-- MATERIAL PROVIDED follows --

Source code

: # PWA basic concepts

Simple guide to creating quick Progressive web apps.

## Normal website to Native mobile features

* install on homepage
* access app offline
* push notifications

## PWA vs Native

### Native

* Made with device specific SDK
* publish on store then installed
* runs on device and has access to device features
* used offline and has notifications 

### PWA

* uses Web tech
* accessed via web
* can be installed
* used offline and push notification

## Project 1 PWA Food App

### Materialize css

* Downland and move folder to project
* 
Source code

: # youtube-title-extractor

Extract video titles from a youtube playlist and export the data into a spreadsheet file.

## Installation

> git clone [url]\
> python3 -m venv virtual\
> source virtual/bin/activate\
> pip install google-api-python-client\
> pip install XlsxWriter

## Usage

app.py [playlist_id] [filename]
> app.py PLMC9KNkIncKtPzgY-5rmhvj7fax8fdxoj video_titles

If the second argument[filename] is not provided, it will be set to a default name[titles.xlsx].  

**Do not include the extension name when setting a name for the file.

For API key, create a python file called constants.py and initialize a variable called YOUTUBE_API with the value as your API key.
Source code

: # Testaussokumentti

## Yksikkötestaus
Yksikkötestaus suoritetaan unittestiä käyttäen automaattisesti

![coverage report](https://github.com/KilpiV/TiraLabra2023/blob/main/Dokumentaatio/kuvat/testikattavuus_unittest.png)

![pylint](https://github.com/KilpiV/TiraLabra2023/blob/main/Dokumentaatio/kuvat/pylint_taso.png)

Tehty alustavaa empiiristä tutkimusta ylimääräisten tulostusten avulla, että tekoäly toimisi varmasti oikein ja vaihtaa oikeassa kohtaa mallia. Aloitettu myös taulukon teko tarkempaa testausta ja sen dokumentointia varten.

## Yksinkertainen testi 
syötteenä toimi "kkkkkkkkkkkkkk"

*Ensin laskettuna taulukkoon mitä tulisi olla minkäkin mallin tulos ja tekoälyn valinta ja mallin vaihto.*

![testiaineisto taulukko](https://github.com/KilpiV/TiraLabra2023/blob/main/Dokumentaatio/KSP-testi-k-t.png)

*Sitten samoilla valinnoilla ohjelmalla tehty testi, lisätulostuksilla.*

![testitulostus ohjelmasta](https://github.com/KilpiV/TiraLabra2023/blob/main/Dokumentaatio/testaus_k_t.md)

-- MATERIAL PROVIDED concluded --

_TASK TO COMPLETE_: Retype all of the material exactly as it stands above.

_RESULT OF THE EXERCISE_:
Source code

: # PWA basic concepts

Simple guide to creating quick Progressive web apps.

## Normal website to Native mobile features

* install on homepage
* access app offline
* push notifications

## PWA vs Native

### Native

* Made with device specific SDK
* publish on store then installed
* runs on device and has access to device features
* used offline and has notifications 

### PWA

* uses Web tech
* accessed via web
* can be installed
* used offline and push notification

## Project 1 PWA Food App

### Materialize css

* Downland and move folder to project
* 
Source code

: # youtube-title-extractor

Extract video titles from a youtube playlist and export the data into a spreadsheet file.

## Installation

> git clone [url]\
> python3 -m venv virtual\
> source virtual/bin/activate\
> pip install google-api-python-client\
> pip install XlsxWriter

## Usage

app.py [playlist_id] [filename]
> app.py PLMC9KNkIncKtPzgY-5rmhvj7fax8fdxoj video_titles

If the second argument[filename] is not provided, it will be set to a default name[titles.xlsx].  

**Do not include the extension name when setting a name for the file.

For API key, create a python file called constants.py and initialize a variable called YOUTUBE_API with the value as your API key.
Source code

: # Testaussokumentti

## Yksikkötestaus
Yksikkötestaus suoritetaan unittestiä käyttäen automaattisesti

![coverage report](https://github.com/KilpiV/TiraLabra2023/blob/main/Dokumentaatio/kuvat/testikattavuus_unittest.png)

![pylint](https://github.com/KilpiV/TiraLabra2023/blob/main/Dokumentaatio/kuvat/pylint_taso.png)

Tehty alustavaa empiiristä tutkimusta ylimääräisten tulostusten avulla, että tekoäly toimisi varmasti oikein ja vaihtaa oikeassa kohtaa mallia. Aloitettu myös taulukon teko tarkempaa testausta ja sen dokumentointia varten.

## Yksinkertainen testi 
syötteenä toimi "kkkkkkkkkkkkkk"

*Ensin laskettuna taulukkoon mitä tulisi olla minkäkin mallin tulos ja tekoälyn valinta ja mallin vaihto.*

![testiaineisto taulukko](https://github.com/KilpiV/TiraLabra2023/blob/main/Dokumentaatio/KSP-testi-k-t.png)

*Sitten samoilla valinnoilla ohjelmalla tehty testi, lisätulostuksilla.*

![testitulostus ohjelmasta](https://github.com/KilpiV/TiraLabra2023/blob/main/Dokumentaatio/testaus_k_t.md)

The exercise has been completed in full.